Green Corridors for Shipping:
- Green corridors for shipping involves the creation of shipping routes that are environmentally sustainable and optimized for low-carbon shipping.
- The idea behind green corridors is to facilitate the movement of goods and peoplewhile minimizing the environmental impact of shipping activities.
- Green corridors for shipping typically involve a range of measures, including the use of clean energy sources, such as wind, solar, and hydrogen, the optimization of shipping routes to minimize fuel consumption and emissions, the use of eco-friendly ship designs and technologies, and the adoption of sustainable shipping practices.
- The idea of Green Corridors took root in the public consciousness at COP26 in Glasgow, with the signing of the Clydebank Declaration by governments and the publication of the report The Next Wave: Green Corridors, which described the concept in detail.
- Since then several initiatives and projects are underway around the world to develop green corridors for shipping. These include the ‘Motorways of the Sea’ project in Europe, which aims to create a network of sustainable shipping routes, the ‘Green Corridor Joint Industry Project’ in Asia, which focuses on the development of low-emission shipping technologies and practices, and the ‘Zero Emission Vessels 2030’ project in Norway, which aims to develop and demonstrate zero-emission shipping technologies.
Importance of Green Corridors for Shipping
- Reducing greenhouse gas emissions: The shipping industry is a significant contributor to greenhouse gas emissions, accounting for around 2-3% of global emissions.
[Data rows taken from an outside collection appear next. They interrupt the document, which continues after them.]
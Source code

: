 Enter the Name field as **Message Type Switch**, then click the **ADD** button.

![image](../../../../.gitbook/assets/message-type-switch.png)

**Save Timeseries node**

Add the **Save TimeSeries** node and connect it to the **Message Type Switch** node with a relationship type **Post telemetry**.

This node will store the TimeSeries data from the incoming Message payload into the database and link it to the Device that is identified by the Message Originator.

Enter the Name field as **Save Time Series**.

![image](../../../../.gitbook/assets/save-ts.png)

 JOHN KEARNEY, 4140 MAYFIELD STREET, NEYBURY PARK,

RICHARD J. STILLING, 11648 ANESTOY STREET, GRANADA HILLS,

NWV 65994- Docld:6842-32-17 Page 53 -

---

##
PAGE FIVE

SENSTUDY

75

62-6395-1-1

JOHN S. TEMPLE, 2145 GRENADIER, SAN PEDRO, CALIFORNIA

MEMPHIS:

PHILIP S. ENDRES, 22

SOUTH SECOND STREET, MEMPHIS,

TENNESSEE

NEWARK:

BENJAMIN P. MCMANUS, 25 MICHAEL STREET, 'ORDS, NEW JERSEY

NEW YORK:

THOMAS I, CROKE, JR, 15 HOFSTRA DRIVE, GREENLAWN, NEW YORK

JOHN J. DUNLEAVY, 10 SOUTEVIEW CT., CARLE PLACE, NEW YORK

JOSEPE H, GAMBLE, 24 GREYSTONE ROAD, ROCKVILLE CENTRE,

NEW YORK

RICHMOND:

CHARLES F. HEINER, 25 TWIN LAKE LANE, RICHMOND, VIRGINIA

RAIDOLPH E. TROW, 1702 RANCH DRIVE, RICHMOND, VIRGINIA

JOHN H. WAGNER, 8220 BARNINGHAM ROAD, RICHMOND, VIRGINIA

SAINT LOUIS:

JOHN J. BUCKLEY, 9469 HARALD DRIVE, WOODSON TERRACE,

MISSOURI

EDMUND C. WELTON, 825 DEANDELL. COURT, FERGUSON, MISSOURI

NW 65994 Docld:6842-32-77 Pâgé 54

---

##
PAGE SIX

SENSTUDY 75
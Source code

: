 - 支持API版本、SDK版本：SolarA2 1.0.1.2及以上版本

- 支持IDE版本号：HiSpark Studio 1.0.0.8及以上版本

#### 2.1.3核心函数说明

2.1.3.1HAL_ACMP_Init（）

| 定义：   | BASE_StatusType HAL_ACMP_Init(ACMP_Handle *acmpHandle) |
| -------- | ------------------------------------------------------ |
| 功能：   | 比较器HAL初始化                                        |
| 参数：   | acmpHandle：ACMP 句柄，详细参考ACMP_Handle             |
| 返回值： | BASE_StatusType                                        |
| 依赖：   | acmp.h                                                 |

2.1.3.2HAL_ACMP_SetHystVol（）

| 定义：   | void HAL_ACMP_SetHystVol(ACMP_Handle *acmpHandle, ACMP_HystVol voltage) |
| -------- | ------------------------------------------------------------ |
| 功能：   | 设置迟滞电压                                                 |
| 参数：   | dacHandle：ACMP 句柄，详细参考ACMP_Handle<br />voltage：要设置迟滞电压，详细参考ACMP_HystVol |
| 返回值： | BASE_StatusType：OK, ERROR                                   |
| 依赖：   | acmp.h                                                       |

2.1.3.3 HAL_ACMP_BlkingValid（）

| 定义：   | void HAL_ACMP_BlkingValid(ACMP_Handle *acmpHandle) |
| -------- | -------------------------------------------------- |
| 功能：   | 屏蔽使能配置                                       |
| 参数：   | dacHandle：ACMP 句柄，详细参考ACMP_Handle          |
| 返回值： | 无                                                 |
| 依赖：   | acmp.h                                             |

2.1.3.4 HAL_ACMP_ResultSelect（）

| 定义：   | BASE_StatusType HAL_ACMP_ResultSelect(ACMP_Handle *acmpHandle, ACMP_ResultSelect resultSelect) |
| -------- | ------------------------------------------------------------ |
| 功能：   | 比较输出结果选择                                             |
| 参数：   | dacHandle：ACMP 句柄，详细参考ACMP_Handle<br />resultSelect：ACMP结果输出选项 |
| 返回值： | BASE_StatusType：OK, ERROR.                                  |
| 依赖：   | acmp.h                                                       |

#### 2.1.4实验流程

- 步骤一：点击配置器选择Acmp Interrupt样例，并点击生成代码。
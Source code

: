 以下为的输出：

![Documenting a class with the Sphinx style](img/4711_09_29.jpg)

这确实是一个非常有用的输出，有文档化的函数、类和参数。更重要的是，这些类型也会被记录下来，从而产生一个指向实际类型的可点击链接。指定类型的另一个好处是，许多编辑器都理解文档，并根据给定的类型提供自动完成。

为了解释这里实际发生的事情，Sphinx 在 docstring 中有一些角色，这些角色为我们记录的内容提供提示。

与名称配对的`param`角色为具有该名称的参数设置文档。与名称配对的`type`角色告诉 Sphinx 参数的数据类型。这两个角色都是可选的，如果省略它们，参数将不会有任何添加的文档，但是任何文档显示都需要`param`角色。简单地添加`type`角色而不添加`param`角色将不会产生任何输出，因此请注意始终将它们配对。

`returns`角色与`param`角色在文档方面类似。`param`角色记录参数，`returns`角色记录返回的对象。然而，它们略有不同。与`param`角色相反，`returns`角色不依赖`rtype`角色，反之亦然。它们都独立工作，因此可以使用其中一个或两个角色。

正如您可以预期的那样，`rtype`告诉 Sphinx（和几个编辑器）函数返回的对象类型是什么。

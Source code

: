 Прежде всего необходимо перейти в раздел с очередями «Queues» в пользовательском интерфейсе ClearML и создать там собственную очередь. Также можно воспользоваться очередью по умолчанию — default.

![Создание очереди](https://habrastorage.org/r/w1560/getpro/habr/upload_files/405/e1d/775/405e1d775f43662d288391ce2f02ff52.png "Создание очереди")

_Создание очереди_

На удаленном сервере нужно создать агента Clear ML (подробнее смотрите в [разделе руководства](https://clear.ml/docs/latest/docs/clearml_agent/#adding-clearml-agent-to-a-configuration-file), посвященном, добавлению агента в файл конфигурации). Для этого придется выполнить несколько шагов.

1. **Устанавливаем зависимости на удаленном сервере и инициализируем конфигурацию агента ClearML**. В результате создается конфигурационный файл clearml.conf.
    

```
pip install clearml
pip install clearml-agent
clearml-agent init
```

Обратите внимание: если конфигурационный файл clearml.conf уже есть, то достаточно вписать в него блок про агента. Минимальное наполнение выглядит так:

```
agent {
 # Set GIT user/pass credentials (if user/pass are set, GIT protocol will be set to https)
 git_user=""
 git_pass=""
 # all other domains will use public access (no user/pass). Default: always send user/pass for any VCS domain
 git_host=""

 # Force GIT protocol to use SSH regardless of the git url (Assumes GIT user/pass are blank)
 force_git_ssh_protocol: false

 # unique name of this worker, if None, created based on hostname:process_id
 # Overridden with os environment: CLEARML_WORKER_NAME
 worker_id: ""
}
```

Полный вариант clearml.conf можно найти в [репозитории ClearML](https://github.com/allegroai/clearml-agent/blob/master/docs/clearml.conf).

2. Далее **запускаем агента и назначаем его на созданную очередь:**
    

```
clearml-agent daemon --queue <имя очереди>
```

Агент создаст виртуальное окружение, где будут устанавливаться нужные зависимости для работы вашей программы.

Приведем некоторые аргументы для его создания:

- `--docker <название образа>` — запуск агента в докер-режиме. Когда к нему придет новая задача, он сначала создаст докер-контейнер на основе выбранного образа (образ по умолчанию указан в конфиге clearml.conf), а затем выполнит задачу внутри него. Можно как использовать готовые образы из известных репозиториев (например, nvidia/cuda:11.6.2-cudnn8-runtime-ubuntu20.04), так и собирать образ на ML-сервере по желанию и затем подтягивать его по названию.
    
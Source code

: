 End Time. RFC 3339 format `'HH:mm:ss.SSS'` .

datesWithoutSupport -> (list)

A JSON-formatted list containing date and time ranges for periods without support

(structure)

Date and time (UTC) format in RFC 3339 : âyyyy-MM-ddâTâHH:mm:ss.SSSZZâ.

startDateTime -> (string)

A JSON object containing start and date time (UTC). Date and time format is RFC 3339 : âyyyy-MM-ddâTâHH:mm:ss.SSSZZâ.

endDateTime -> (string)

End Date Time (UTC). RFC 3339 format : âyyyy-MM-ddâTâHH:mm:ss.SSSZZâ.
Green corridors for shipping can help reduce these emissions by promoting the use of low-carbon shipping technologies, such as hybrid and electric vessels, and optimizing shipping routes to reduce fuel consumption.
- Improving air quality: Shipping activities can also have negative impacts on local air quality, particularly in port cities. Green corridors for shipping can help reduce these impacts by promoting the use of low-emission technologies, such as shore power, and encouraging the adoption of sustainable shipping practices.
- Supporting sustainable development: The development of green corridors for shipping can also support sustainable development goals by promoting the use of renewable energy sources, reducing dependence on fossil fuels, and promoting sustainable transport systems.
- Meeting climate targets: The development of green corridors for shipping is also essential for meeting global climate targets, such as those outlined in the Paris Agreement.
Green Corridors at COP27
- Among other discussions, the 24 governments that have signed the Clydebank Declaration are marking its one-year anniversary by taking stock of progress so far, in part by discussing the Annual Progress Report on Green Shipping Corridors that the Global Maritime Forum and Getting to Zero Coalition are publishing.
- The Zero-Emission Shipping Mission have also launched a Green Corridors Hub, with a set of useful tools for governments and companies who are interested in the topic. One of the most interesting is public-domain data set and evaluation method developed by University Maritime Advisory Services for the Getting to Zero Coalition. It’s introducing a new approach to deciding which routes are best suited to become Green Corridors.
- The Clydebank Declaration aims to set up green shipping corridors, which are zero-emission maritime routes between 2 (or more) ports.
- Launched at COP26 by UK.
- As part of the declaration, the signatory countries will support the establishment of at least six green shipping corridors by 2050.
- India has not signed the declaration yet.
- In the pursuit of these goals signatories have pledged to:
- facilitate the establishment of partnerships, with participation from ports, operators and others along the value chain, to accelerate the decarbonization of the shipping sector and its fuel supply through green shipping corridor projects;
- identify and explore actions to address barriers to the formation of green corridors. This could cover, for example, regulatory frameworks, incentives, information sharing or infrastructure;
- consider the inclusion of provisions for green corridors in the development or review of National Action Plans;
- work to ensure that wider consideration is taken for environmental impacts and sustainability when pursuing green shipping corridors.